=== THE PROBLEM ===
With the line containing "Odinstalace probíhá spuštěním souboru" as the first and the final line of the entries as the last, repeat exactly the lines in that span, including both.

Dataset records

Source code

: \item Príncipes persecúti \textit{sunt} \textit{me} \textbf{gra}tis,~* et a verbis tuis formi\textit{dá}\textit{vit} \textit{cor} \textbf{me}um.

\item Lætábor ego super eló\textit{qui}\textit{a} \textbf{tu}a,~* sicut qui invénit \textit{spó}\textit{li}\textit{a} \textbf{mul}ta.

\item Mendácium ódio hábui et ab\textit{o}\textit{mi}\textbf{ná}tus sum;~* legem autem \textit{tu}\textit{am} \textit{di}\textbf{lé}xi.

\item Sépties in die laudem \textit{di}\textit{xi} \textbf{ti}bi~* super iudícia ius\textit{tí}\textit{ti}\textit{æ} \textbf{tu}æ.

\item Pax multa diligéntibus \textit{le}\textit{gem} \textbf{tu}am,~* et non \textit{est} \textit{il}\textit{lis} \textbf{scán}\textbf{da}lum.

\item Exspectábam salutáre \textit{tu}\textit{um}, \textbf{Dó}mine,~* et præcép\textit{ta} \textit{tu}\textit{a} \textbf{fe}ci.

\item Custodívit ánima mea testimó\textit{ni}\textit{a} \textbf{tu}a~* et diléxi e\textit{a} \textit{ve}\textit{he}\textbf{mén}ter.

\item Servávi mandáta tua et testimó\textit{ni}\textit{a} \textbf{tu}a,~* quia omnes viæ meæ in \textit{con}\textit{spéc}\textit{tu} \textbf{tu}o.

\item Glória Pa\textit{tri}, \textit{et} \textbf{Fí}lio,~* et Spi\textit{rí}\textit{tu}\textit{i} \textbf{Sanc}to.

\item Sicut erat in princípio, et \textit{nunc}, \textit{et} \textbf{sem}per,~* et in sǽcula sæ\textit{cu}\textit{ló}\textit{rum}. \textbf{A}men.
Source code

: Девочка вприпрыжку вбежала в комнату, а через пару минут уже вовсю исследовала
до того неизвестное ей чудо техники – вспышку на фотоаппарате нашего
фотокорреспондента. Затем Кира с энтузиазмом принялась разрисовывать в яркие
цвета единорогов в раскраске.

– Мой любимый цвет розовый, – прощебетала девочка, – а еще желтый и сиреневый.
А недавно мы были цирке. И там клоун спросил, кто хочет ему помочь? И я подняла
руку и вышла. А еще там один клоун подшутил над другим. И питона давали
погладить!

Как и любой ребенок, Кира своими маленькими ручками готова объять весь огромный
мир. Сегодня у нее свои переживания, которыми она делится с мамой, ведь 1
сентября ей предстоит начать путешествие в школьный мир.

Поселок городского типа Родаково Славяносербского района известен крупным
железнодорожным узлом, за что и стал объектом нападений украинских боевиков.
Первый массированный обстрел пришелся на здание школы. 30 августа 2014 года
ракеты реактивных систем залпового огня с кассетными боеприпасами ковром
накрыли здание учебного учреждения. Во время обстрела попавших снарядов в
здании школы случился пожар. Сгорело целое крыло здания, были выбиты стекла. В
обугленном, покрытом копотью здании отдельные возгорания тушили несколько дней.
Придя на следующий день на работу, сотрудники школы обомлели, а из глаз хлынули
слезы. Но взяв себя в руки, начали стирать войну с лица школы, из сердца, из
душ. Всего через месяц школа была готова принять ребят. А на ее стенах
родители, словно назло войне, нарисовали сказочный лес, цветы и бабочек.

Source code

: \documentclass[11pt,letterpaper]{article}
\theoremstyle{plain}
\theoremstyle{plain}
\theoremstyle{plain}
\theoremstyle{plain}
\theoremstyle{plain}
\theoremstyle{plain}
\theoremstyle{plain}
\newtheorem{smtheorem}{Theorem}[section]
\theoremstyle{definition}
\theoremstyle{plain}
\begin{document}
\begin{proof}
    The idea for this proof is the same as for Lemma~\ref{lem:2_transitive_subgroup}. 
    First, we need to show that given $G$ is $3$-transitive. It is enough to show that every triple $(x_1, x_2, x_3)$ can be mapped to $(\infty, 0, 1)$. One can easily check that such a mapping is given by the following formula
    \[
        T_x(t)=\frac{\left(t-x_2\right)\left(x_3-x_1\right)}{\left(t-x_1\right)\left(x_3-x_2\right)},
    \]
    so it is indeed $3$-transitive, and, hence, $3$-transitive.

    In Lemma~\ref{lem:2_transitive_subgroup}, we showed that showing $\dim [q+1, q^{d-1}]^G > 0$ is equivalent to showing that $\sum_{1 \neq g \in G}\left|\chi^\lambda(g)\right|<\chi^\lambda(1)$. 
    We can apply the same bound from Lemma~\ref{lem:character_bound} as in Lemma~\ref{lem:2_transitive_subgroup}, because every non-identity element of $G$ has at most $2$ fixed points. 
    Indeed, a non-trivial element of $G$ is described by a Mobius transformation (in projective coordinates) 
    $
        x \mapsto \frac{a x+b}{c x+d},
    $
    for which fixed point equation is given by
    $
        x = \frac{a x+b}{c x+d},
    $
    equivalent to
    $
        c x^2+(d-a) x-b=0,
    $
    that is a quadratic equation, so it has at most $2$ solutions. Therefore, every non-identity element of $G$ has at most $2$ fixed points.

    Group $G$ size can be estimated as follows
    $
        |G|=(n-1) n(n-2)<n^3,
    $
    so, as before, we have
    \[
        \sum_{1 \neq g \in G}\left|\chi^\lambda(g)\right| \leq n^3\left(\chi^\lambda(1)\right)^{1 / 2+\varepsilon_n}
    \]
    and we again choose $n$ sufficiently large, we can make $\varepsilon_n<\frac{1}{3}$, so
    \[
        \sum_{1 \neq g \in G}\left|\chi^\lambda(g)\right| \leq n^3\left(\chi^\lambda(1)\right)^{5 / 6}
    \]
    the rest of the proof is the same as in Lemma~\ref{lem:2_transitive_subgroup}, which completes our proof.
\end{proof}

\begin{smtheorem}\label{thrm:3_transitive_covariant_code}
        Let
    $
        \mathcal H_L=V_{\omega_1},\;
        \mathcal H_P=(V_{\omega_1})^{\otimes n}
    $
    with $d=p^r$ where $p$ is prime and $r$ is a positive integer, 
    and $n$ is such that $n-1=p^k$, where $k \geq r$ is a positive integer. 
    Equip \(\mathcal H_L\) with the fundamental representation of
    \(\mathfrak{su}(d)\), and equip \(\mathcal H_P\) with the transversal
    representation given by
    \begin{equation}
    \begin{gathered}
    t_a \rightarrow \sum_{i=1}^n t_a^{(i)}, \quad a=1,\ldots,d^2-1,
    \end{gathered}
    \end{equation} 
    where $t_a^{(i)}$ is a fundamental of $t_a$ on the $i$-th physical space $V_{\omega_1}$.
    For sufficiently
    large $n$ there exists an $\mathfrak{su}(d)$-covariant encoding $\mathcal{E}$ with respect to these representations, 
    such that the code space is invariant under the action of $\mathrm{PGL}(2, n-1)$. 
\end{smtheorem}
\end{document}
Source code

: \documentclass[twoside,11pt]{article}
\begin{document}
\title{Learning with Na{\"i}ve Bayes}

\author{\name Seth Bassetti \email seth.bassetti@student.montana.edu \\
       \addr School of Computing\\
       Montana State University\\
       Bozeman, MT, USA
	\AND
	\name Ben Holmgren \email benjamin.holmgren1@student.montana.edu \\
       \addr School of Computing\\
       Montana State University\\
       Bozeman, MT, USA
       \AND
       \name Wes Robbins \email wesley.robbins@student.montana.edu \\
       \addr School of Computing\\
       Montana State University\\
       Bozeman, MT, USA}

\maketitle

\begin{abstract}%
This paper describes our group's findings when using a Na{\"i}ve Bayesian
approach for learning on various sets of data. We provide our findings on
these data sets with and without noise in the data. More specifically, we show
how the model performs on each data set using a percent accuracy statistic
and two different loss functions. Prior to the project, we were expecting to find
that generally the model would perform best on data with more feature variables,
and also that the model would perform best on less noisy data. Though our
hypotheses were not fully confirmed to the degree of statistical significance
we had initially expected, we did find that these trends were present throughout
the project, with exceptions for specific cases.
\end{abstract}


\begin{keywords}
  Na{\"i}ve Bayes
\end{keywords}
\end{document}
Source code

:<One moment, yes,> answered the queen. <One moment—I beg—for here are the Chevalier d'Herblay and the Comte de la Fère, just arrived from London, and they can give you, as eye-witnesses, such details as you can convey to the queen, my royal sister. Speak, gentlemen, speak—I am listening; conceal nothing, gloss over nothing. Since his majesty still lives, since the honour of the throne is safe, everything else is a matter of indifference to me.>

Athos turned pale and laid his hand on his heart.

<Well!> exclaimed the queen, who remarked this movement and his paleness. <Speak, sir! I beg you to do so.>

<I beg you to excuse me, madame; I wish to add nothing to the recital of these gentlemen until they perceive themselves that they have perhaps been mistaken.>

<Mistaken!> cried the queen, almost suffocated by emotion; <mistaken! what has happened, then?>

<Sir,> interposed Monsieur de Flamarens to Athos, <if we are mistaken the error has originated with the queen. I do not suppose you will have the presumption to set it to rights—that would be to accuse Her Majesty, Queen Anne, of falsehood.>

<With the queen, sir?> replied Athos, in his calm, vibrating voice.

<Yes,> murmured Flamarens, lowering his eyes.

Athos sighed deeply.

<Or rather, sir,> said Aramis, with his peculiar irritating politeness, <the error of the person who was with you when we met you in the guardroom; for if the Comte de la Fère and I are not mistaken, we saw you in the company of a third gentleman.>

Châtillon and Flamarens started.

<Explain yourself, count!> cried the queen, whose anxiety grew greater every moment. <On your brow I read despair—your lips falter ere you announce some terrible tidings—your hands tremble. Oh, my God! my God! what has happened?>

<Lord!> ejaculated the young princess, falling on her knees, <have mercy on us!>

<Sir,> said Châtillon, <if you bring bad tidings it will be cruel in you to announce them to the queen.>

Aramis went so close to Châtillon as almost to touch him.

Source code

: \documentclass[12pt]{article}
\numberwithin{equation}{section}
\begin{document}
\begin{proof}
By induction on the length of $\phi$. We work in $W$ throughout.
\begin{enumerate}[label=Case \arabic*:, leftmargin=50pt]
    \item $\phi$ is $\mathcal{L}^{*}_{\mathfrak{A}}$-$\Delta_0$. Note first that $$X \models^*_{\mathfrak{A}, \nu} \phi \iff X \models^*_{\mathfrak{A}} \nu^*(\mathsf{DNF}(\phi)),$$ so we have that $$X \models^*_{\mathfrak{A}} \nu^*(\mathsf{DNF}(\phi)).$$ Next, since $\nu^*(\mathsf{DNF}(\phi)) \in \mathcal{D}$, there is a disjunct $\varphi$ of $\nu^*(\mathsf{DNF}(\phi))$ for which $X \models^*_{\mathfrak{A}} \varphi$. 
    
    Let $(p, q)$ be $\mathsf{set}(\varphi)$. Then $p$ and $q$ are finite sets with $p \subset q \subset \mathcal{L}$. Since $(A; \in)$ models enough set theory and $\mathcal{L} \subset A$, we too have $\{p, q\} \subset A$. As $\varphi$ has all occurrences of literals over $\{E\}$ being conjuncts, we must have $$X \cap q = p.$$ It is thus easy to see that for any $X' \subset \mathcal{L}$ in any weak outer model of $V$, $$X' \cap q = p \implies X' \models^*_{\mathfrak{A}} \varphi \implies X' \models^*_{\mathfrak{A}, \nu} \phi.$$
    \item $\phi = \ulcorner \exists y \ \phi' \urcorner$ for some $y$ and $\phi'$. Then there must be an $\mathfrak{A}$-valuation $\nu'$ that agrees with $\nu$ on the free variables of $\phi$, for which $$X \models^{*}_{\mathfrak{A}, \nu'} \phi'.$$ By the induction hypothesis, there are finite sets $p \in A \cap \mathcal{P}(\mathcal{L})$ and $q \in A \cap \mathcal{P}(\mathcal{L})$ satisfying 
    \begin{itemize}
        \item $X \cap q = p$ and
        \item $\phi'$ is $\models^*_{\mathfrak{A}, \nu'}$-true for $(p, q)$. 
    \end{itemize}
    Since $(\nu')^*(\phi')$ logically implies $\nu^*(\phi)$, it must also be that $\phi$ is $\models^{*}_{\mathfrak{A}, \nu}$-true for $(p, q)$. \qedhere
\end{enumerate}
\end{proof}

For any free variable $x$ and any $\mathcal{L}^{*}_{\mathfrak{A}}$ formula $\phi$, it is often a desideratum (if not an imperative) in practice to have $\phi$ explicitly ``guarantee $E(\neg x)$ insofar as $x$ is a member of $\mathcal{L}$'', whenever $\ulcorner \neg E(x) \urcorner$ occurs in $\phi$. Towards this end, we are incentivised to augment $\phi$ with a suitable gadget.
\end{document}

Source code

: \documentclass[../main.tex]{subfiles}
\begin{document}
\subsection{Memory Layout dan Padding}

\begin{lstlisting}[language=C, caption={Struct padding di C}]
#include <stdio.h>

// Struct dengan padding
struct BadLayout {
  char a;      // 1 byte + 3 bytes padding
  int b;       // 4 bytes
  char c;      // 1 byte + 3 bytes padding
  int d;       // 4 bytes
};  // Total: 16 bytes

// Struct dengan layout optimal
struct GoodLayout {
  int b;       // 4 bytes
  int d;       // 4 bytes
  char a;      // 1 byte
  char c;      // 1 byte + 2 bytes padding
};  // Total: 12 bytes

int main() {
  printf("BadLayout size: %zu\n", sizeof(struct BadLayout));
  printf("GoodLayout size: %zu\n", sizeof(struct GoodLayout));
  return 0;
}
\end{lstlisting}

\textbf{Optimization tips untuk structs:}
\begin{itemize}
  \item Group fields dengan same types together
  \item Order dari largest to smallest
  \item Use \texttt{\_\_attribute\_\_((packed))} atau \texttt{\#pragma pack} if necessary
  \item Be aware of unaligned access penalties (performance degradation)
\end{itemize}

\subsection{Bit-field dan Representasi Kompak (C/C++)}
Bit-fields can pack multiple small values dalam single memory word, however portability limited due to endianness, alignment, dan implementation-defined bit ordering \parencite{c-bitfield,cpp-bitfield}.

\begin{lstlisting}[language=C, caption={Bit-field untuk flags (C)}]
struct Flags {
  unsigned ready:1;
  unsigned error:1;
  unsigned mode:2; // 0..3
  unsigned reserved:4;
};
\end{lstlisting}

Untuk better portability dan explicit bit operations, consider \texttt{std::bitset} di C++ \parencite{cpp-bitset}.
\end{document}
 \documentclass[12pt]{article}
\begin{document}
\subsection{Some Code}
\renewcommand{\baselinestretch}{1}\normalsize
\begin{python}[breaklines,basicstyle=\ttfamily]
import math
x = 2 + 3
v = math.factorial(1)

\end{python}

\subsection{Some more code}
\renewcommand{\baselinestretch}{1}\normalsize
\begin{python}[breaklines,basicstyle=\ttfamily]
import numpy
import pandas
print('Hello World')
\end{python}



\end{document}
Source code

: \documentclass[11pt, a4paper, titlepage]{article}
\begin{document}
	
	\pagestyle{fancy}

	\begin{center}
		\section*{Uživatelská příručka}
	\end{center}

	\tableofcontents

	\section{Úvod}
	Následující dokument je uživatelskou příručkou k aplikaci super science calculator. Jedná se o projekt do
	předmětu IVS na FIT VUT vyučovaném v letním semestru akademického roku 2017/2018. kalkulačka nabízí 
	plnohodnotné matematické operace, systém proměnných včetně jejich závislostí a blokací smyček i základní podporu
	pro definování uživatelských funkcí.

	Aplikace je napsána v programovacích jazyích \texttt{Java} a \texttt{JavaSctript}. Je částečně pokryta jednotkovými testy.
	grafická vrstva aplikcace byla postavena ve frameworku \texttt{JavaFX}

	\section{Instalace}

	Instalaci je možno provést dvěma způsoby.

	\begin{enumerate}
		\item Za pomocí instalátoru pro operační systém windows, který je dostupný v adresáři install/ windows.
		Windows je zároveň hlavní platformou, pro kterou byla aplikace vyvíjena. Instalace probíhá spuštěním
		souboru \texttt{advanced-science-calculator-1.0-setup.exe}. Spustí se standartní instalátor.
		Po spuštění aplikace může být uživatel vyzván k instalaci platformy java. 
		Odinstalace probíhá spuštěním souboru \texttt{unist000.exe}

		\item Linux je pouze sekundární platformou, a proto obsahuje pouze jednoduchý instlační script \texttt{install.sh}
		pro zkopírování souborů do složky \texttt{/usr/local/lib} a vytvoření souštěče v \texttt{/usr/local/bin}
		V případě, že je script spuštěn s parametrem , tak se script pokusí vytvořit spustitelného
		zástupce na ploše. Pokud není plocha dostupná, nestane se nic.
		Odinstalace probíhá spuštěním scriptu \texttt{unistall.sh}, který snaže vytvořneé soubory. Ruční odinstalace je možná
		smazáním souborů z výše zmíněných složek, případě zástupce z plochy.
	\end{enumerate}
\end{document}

=== WRITTEN RESPONSE ===
		Odinstalace probíhá spuštěním souboru \texttt{unist000.exe}

		\item Linux je pouze sekundární platformou, a proto obsahuje pouze jednoduchý instlační script \texttt{install.sh}
		pro zkopírování souborů do složky \texttt{/usr/local/lib} a vytvoření souštěče v \texttt{/usr/local/bin}
		V případě, že je script spuštěn s parametrem , tak se script pokusí vytvořit spustitelného
		zástupce na ploše. Pokud není plocha dostupná, nestane se nic.
		Odinstalace probíhá spuštěním scriptu \texttt{unistall.sh}, který snaže vytvořneé soubory. Ruční odinstalace je možná
		smazáním souborů z výše zmíněných složek, případě zástupce z plochy.
	\end{enumerate}
\end{document}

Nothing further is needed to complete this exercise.